START Task material

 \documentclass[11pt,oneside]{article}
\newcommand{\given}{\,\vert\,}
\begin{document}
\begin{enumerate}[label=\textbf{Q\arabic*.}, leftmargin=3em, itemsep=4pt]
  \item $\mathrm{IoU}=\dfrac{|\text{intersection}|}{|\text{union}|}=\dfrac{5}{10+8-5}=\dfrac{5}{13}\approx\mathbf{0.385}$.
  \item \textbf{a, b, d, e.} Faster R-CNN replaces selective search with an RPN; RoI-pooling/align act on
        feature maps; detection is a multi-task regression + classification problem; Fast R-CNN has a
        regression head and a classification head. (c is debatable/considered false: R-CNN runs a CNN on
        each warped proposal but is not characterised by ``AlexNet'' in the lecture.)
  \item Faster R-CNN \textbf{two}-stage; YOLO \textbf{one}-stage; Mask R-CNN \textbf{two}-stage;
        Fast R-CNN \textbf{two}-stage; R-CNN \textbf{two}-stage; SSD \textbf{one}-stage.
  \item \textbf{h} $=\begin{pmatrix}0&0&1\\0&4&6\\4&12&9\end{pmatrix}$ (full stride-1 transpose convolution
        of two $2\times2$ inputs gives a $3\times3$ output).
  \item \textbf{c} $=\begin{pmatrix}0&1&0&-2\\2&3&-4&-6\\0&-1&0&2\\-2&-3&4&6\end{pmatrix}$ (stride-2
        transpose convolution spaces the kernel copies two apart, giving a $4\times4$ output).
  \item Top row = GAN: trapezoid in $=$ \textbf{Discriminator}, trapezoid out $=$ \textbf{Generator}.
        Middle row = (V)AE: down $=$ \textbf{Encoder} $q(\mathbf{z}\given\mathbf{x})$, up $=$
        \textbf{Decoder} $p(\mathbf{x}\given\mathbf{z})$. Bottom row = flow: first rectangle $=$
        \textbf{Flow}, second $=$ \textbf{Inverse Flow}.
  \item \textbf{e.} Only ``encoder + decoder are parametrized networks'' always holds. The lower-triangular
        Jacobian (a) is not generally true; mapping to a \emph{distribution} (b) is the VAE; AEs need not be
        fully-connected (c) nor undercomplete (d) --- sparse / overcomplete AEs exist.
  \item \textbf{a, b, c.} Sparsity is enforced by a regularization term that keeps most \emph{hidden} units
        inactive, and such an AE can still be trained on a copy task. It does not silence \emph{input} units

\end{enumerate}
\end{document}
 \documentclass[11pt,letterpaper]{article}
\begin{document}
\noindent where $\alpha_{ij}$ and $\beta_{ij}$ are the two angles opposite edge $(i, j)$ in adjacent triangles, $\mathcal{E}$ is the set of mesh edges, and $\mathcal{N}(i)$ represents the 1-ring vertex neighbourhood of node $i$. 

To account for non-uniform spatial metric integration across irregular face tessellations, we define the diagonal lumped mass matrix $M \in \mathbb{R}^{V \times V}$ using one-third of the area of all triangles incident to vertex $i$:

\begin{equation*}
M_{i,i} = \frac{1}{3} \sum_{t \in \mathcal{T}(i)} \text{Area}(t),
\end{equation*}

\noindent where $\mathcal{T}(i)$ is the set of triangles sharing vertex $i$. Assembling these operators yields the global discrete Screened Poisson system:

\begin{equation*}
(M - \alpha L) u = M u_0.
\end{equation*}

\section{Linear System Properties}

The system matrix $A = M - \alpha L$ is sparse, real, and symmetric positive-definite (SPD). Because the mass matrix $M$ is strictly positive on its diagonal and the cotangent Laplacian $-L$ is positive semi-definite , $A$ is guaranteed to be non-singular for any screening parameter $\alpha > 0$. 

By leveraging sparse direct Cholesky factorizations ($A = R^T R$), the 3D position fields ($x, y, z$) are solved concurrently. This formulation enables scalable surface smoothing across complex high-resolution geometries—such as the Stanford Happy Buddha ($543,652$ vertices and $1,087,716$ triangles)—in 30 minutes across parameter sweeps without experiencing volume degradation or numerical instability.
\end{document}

END Task material

_Task to carry out_
Reproduce, word for word and in full, only the lines above that start at the line with "feature maps; detection" and run through the line with "GAN: trapezoid in", both ends included.

_Written solution_
        feature maps; detection is a multi-task regression + classification problem; Fast R-CNN has a
        regression head and a classification head. (c is debatable/considered false: R-CNN runs a CNN on
        each warped proposal but is not characterised by ``AlexNet'' in the lecture.)
  \item Faster R-CNN \textbf{two}-stage; YOLO \textbf{one}-stage; Mask R-CNN \textbf{two}-stage;
        Fast R-CNN \textbf{two}-stage; R-CNN \textbf{two}-stage; SSD \textbf{one}-stage.
  \item \textbf{h} $=\begin{pmatrix}0&0&1\\0&4&6\\4&12&9\end{pmatrix}$ (full stride-1 transpose convolution
        of two $2\times2$ inputs gives a $3\times3$ output).
  \item \textbf{c} $=\begin{pmatrix}0&1&0&-2\\2&3&-4&-6\\0&-1&0&2\\-2&-3&4&6\end{pmatrix}$ (stride-2
        transpose convolution spaces the kernel copies two apart, giving a $4\times4$ output).
  \item Top row = GAN: trapezoid in $=$ \textbf{Discriminator}, trapezoid out $=$ \textbf{Generator}.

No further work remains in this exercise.